(Beginning of Source records)

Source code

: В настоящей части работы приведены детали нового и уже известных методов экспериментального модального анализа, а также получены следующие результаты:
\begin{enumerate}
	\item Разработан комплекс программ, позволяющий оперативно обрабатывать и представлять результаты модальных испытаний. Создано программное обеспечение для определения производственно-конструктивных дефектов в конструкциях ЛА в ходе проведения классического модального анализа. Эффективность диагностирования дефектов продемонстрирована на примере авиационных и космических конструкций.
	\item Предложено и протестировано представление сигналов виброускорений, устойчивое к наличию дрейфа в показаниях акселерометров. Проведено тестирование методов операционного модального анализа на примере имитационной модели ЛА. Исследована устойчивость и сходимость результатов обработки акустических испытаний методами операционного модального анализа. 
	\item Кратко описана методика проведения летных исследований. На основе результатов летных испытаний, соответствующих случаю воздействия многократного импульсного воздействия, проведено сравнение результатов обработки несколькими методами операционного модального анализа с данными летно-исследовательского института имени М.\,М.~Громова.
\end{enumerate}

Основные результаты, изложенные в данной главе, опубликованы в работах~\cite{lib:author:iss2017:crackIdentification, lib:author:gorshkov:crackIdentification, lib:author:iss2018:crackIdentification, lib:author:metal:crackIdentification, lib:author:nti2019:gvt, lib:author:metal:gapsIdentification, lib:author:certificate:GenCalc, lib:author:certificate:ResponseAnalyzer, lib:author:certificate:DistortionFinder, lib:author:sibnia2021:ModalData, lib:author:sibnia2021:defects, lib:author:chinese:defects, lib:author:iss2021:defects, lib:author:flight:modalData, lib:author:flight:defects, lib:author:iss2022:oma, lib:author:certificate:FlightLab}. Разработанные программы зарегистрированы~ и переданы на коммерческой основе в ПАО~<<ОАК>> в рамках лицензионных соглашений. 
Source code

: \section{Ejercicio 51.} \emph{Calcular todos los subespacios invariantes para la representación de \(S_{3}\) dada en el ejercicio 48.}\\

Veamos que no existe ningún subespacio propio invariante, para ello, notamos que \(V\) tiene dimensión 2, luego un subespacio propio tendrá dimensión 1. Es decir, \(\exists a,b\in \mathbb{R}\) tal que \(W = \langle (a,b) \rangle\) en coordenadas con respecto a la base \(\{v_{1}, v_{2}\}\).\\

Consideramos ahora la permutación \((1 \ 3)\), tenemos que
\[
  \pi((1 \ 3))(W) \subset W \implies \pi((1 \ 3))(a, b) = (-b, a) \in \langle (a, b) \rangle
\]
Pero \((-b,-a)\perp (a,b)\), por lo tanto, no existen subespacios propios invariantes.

(End of Source records)

> _Your task_
Go through the data above and find the lines with the word "результатов". Copy each of those lines.

> _Completed exercise_
	\item Предложено и протестировано представление сигналов виброускорений, устойчивое к наличию дрейфа в показаниях акселерометров. Проведено тестирование методов операционного модального анализа на примере имитационной модели ЛА. Исследована устойчивость и сходимость результатов обработки акустических испытаний методами операционного модального анализа. 
	\item Кратко описана методика проведения летных исследований. На основе результатов летных испытаний, соответствующих случаю воздействия многократного импульсного воздействия, проведено сравнение результатов обработки несколькими методами операционного модального анализа с данными летно-исследовательского института имени М.\,М.~Громова.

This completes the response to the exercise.